The regime is trying to improve its international reputation but the press freedom situation remains grim.
Libya was elected president of the UN Human Rights Commission on 20 January 2003 and Reporters Without Borders activists protested at what they considered the absurdity of such a presidency by throwing leaflets in the conference hall as the Libyan chair, Najat Al-Hajjaji, was making her inaugural speech at the Commission’s 59th session in Geneva on 17 March. Several member-states, including Libya, formally complained and in July the press freedom organisation was banned for a year from attending meetings of the Commission, with which it had consultative status.
Another key development was the UN Security Council’s lifting on 12 September of 15 years of UN sanctions against Libya for the 1988 explosion and crash of a US airliner over Lockerbie (Scotland) after Libya paid demanded compensation to the families of the Americans who died. A three-year broadcasting agreement was signed with Spain on 19 September, but the written and broadcast media remains under the regime’s tight control, accompanied by a strict social control that discourages freedom of expression. Visas for foreign journalists are rarely granted. Only the Internet and satellite TV are allowed as a window to the outside world.
Reporters Without Borders has had no news of journalist Abdullah Ali al-Sanussi al-Darrat, who was imprisoned in 1973 without being charged or tried.
Harassment and obstruction
Six foreign journalists - one from the French TV station I-Télévision, a photographer from the French news agency Agence France-Presse, two journalists of the British paper The Sunday Times, an American freelance and an Israeli-American freelance - arrived in Tripoli on 4 January 2003 to cover the story of Tecca Zendik, a young American who came third in the Miss Networld contest held in Libya in November 2002.

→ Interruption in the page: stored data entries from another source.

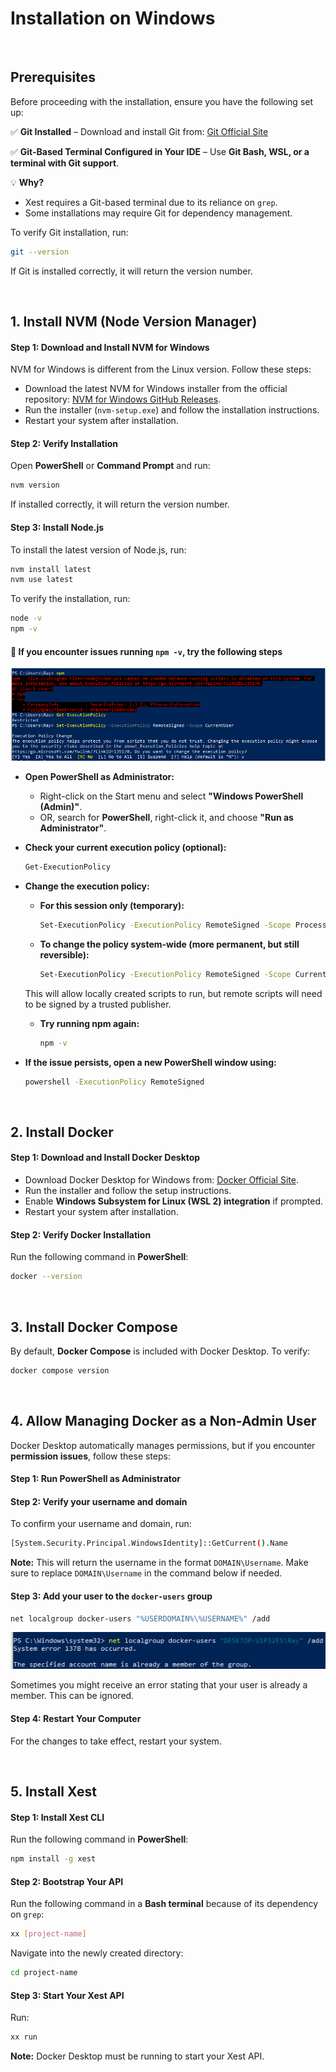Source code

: # **Installation on Windows**

<br>

## **Prerequisites**

Before proceeding with the installation, ensure you have the following set up:

✅ **Git Installed** – Download and install Git from: [Git Official Site](https://git-scm.com/downloads)

✅ **Git-Based Terminal Configured in Your IDE** – Use **Git Bash, WSL, or a terminal with Git support**.

💡 **Why?**

- Xest requires a Git-based terminal due to its reliance on `grep`.
- Some installations may require Git for dependency management.

To verify Git installation, run:

```sh
git --version
```

If Git is installed correctly, it will return the version number.

<br>

## **1. Install NVM (Node Version Manager)**

#### **Step 1: Download and Install NVM for Windows**

NVM for Windows is different from the Linux version. Follow these steps:

- Download the latest NVM for Windows installer from the official repository: [NVM for Windows GitHub Releases](https://github.com/coreybutler/nvm-windows/releases).
- Run the installer (`nvm-setup.exe`) and follow the installation instructions.
- Restart your system after installation.

#### **Step 2: Verify Installation**

Open **PowerShell** or **Command Prompt** and run:

```sh
nvm version
```

If installed correctly, it will return the version number.
&nbsp;

#### **Step 3: Install Node.js**

To install the latest version of Node.js, run:

```sh
nvm install latest  
nvm use latest
```

To verify the installation, run:

```sh
node -v  
npm -v
```

#### **📌 If you encounter issues running `npm -v`, try the following steps**  

![npm -v error](../docs/Error_1.png)

- **Open PowerShell as Administrator:**
  - Right-click on the Start menu and select **"Windows PowerShell (Admin)"**.
  - OR, search for **PowerShell**, right-click it, and choose **"Run as Administrator"**.

- **Check your current execution policy (optional):**

   ```sh
   Get-ExecutionPolicy
   ```

- **Change the execution policy:**
  - **For this session only (temporary):**

     ```sh
     Set-ExecutionPolicy -ExecutionPolicy RemoteSigned -Scope Process
     ```

  - **To change the policy system-wide (more permanent, but still reversible):**

     ```sh
     Set-ExecutionPolicy -ExecutionPolicy RemoteSigned -Scope CurrentUser
     ```

   This will allow locally created scripts to run, but remote scripts will need to be signed by a trusted publisher.

  - **Try running npm again:**

     ```sh
     npm -v
     ```

- **If the issue persists, open a new PowerShell window using:**

   ```sh
   powershell -ExecutionPolicy RemoteSigned
   ```

<br>

## **2. Install Docker**

#### **Step 1: Download and Install Docker Desktop**

- Download Docker Desktop for Windows from: [Docker Official Site](https://www.docker.com/products/docker-desktop).
- Run the installer and follow the setup instructions.
- Enable **Windows Subsystem for Linux (WSL 2) integration** if prompted.
- Restart your system after installation.

#### **Step 2: Verify Docker Installation**

Run the following command in **PowerShell**:

```sh
docker --version
```

<br>

## **3. Install Docker Compose**

By default, **Docker Compose** is included with Docker Desktop. To verify:

```sh
docker compose version
```

<br>

## **4. Allow Managing Docker as a Non-Admin User**

Docker Desktop automatically manages permissions, but if you encounter **permission issues**, follow these steps:

#### **Step 1: Run PowerShell as Administrator**

#### **Step 2: Verify your username and domain**

To confirm your username and domain, run:

```sh
[System.Security.Principal.WindowsIdentity]::GetCurrent().Name
```

**Note:** This will return the username in the format `DOMAIN\Username`. Make sure to replace `DOMAIN\Username` in the command below if needed.

#### **Step 3: Add your user to the `docker-users` group**

```sh
net localgroup docker-users "%USERDOMAIN%\%USERNAME%" /add
```

![Docker users error](../docs/error_2.png)

Sometimes you might receive an error stating that your user is already a member. This can be ignored.

#### **Step 4: Restart Your Computer**

For the changes to take effect, restart your system.

<br>

## **5. Install Xest**

#### **Step 1: Install Xest CLI**

Run the following command in **PowerShell**:

```sh
npm install -g xest
```

#### **Step 2: Bootstrap Your API**

Run the following command in a **Bash terminal** because of its dependency on `grep`:

```sh
xx [project-name]
```

Navigate into the newly created directory:

```sh
cd project-name
```

#### **Step 3: Start Your Xest API**

Run:

```sh
xx run
```

**Note:** Docker Desktop must be running to start your Xest API.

At the award ceremony, she had wept when Col. Gaddafi criticised the United States. To make amends, he invited her to return to Libya in early January to receive a Libyan passport and appointment as honorary Libyan consul in the US.
Libyan officials refused to allow the Israeli-American journalist, Daphne Barak (a cousin of former Israeli prime minister Ehud Barak), to enter the country when she presented her Israeli passport and she was deported the next day. When the AFP photographer said he wanted to leave the country a day earlier than scheduled, he was told he would have to wait.
"They threatened us and kept us against our will," said the I-Télévision journalist, Patrice Vanoni, who also wanted to leave early. Unidentified civilians told them their passports, which had been taken on arrival, would not be returned until the film footage and photographs they had taken of Barak’s arrival at the airport had been destroyed.
"When we said we’d complain to the French embassy that we were being held hostage, they arranged a short meeting with Col. Gaddafi for us," said Vanoni. After the film and photos had been destroyed, they got their passports back.
A revolutionary court shut down the official daily Al-Zahf Al-Akhdar (The Green March) indefinitely on 13 October for "undermining national interests and policies" by criticising and insulting several Arab countries. The paper, mouthpiece of the country’s "revolutionary committees," said Bahrain could not be called "a state, a half-state or even a quarter-state" and that Kuwait was "a geographical error that had not been corrected."
The paper was suspended at a very tense moment in relations between Libya and other Arab states. Col. Gaddafi had announced on 4 October he was breaking off relations with them and asked the country’s grassroots people’s assemblies to approve Libya’s withdrawal from the Arab League. He also said Arabs were not even human beings. One of Kuwait’s deputy prime ministers was quoted in the Kuwaiti daily Al-Rai Al-Am that Kadhafi would "go to hell."